→ EXERCISE AIM
All lines holding the word "VolatileBoundaryAir" should be located in the records and copied.

Stored data entries
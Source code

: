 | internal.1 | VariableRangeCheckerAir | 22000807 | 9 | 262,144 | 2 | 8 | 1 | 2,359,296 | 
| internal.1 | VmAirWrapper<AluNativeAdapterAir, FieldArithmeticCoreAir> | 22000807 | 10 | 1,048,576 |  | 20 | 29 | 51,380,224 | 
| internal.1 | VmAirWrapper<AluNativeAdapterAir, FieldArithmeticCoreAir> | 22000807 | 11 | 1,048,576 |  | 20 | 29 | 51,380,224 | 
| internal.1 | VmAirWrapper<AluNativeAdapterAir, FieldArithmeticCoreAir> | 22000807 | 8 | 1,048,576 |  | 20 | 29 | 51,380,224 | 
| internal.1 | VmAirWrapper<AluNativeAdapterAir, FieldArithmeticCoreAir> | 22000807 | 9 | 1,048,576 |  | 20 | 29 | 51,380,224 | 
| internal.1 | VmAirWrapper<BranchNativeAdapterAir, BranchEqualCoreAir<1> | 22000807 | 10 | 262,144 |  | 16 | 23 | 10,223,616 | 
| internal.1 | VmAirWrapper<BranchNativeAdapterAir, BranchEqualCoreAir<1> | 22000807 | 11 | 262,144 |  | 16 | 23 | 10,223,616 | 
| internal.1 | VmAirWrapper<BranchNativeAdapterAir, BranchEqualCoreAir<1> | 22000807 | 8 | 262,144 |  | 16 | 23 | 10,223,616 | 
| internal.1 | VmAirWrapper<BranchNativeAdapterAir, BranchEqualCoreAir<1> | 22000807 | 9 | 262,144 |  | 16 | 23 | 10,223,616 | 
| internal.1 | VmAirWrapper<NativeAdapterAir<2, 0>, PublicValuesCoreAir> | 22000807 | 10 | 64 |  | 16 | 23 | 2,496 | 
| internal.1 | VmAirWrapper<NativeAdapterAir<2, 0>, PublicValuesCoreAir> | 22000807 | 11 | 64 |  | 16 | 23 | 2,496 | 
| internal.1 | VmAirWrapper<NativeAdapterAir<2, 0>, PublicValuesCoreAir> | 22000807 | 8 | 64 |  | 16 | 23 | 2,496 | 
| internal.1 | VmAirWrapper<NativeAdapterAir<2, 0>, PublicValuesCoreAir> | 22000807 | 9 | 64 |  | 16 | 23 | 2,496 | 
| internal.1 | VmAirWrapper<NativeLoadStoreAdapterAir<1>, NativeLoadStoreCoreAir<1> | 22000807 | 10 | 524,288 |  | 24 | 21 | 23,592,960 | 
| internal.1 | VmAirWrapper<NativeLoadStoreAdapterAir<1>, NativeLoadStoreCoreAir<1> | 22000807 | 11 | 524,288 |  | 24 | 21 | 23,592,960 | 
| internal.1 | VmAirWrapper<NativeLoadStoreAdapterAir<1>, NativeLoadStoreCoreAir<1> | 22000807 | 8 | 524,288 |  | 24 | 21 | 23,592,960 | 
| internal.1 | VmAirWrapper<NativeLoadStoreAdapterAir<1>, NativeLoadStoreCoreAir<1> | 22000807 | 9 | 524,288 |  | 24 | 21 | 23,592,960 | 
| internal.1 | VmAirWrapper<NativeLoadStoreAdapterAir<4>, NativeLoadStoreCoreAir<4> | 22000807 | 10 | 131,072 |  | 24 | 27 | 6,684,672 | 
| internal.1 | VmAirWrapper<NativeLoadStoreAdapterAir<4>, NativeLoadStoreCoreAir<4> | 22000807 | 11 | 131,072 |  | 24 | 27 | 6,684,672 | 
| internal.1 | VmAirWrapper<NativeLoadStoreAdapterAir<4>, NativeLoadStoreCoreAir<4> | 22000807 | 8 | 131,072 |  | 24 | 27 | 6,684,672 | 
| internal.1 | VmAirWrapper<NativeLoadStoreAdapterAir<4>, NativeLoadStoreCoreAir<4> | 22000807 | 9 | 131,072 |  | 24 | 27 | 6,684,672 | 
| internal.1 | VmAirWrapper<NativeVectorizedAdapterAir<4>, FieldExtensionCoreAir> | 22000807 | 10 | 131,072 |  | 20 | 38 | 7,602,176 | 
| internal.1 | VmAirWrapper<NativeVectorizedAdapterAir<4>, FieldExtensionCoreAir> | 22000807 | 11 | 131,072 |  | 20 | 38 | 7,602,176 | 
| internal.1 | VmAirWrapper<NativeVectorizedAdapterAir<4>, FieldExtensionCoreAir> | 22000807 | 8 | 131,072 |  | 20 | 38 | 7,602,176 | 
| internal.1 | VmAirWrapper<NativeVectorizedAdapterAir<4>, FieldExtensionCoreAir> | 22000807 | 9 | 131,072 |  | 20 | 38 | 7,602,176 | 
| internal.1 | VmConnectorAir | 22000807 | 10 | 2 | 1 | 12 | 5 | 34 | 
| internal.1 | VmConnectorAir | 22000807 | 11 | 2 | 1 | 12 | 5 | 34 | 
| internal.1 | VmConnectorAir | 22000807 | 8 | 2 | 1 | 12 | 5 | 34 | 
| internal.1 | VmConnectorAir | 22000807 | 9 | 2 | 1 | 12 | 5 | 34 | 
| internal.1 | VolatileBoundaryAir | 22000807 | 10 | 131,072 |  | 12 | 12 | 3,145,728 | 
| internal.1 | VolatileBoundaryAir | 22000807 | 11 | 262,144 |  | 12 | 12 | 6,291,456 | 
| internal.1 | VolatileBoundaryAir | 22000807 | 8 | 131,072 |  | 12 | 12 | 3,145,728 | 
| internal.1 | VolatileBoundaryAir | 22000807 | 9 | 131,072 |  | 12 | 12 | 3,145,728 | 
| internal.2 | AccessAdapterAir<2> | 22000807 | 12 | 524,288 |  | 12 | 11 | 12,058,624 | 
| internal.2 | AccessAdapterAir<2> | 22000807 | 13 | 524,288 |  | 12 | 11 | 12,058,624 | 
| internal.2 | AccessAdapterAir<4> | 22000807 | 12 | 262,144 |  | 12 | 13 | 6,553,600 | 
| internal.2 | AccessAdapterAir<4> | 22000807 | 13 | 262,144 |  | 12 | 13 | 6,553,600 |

→ SOLVED PROBLEM
| internal.1 | VolatileBoundaryAir | 22000807 | 10 | 131,072 |  | 12 | 12 | 3,145,728 | 
| internal.1 | VolatileBoundaryAir | 22000807 | 11 | 262,144 |  | 12 | 12 | 6,291,456 | 
| internal.1 | VolatileBoundaryAir | 22000807 | 8 | 131,072 |  | 12 | 12 | 3,145,728 | 
| internal.1 | VolatileBoundaryAir | 22000807 | 9 | 131,072 |  | 12 | 12 | 3,145,728 | 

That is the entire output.